17 A.2d 449 | N.H. | 1941
The decedent was struck by the defendant's automobile while he was walking along the highway from Manchester to Bedford and the defendant was driving in the same direction. The accident happened at midnight of September 5, 1939, or shortly thereafter. The black, hard surface of the highway was twenty-one to twenty-four feet wide. After the accident the decedent's body was found lying on the pavement at least five or six feet in from the west side of the tarvia. Both parties had been proceeding southward.
The defendant urges that it cannot be found that he was guilty of causal negligence as a matter of law, and that it must be found that the decedent's negligence was the sole cause of the accident. The night was dark, it was raining hard, and the road was wet and slippery. The traffic was heavy. The defendant knew that the decedent would probably be walking along the road, knew that he had probably been drinking, and had consequently been watching for him. He was driving at the rate of twenty-five or thirty miles an hour. The road was straight and level.

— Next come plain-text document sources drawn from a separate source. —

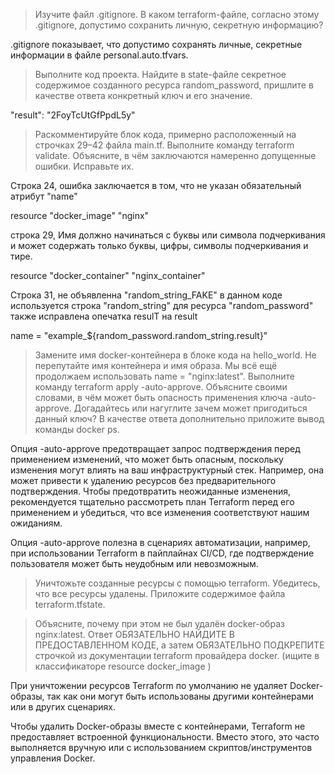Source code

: > Изучите файл .gitignore. В каком terraform-файле, согласно этому .gitignore, допустимо сохранить личную, секретную информацию?

.gitignore показывает, что допустимо сохранять личные, секретные информации в файле personal.auto.tfvars.

> Выполните код проекта. Найдите в state-файле секретное содержимое созданного ресурса random_password, пришлите в качестве ответа конкретный ключ и его значение.

"result": "2FoyTcUtGfPpdL5y"

> Раскомментируйте блок кода, примерно расположенный на строчках 29–42 файла main.tf. Выполните команду terraform validate. Объясните, в чём заключаются намеренно допущенные ошибки. Исправьте их.

Строка 24, ошибка заключается в том, что не указан обязательный атрибут "name"

resource "docker_image" "nginx"

строка 29, Имя должно начинаться с буквы или символа подчеркивания и может содержать только буквы, цифры, символы подчеркивания и тире.

resource "docker_container" "nginx_container"

Строка 31, не объявленна "random_string_FAKE" в данном коде используется строка "random_string" для ресурса "random_password"
также исправлена опечатка resulT на result

name  = "example_${random_password.random_string.result}"

> Замените имя docker-контейнера в блоке кода на hello_world. Не перепутайте имя контейнера и имя образа. Мы всё ещё продолжаем использовать name = "nginx:latest". Выполните команду terraform apply -auto-approve. Объясните своими словами, в чём может быть опасность применения ключа -auto-approve. Догадайтесь или нагуглите зачем может пригодиться данный ключ? В качестве ответа дополнительно приложите вывод команды docker ps.

Опция -auto-approve предотвращает запрос подтверждения перед применением изменений, что может быть опасным, поскольку изменения могут влиять на ваш инфраструктурный стек. Например, она может привести к удалению ресурсов без предварительного подтверждения.
Чтобы предотвратить неожиданные изменения, рекомендуется тщательно рассмотреть план Terraform перед его применением и убедиться, что все изменения соответствуют нашим ожиданиям.

Опция -auto-approve полезна в сценариях автоматизации, например, при использовании Terraform в пайплайнах CI/CD, где подтверждение пользователя может быть неудобным или невозможным.

>Уничтожьте созданные ресурсы с помощью terraform. Убедитесь, что все ресурсы удалены. Приложите содержимое файла terraform.tfstate.

> Объясните, почему при этом не был удалён docker-образ nginx:latest. Ответ ОБЯЗАТЕЛЬНО НАЙДИТЕ В ПРЕДОСТАВЛЕННОМ КОДЕ, а затем ОБЯЗАТЕЛЬНО ПОДКРЕПИТЕ строчкой из документации terraform провайдера docker. (ищите в классификаторе resource docker_image )

При уничтожении ресурсов Terraform по умолчанию не удаляет Docker-образы, так как они могут быть использованы другими контейнерами или в других сценариях.

Чтобы удалить Docker-образы вместе с контейнерами, Terraform не предоставляет встроенной функциональности. Вместо этого, это часто выполняется вручную или с использованием скриптов/инструментов управления Docker.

The defendant saw a car approaching from the opposite direction *245 at a distance of 400 or 500 feet, and at about the same speed. Though the defendant had his lights on high beam, the lights of the approaching car blinded him so that he could not see the lane on which he was driving, but only the gravel shoulder. He did not reduce speed. Just after the other car passed him, he was for the first time able to see the decedent's form, only four or five feet ahead of him, too late to do anything to avoid the accident. The causal negligence of the defendant may be assumed.
The decedent had been drinking, but there is no evidence to establish the extent, if any, to which he was under the influence of liquor. The jury were not compelled to find that his intoxication contributed to cause the accident. There was testimony about a gravel shoulder sufficiently wide to accommodate a pedestrian. The jury took a view, and it cannot be known whether what they saw confirmed this testimony or negatived it. If it confirmed it, there was yet testimony that the shoulder that night was muddy and puddly. If believed, the jury were not bound to find that the decedent was negligent merely because he traveled on the only part of the highway fit for passage. Matulis v. Gans,
The pedestrian must exercise due care to protect himself and not to impede traffic unreasonably. The degree of such care varies of course with the circumstances of the particular case.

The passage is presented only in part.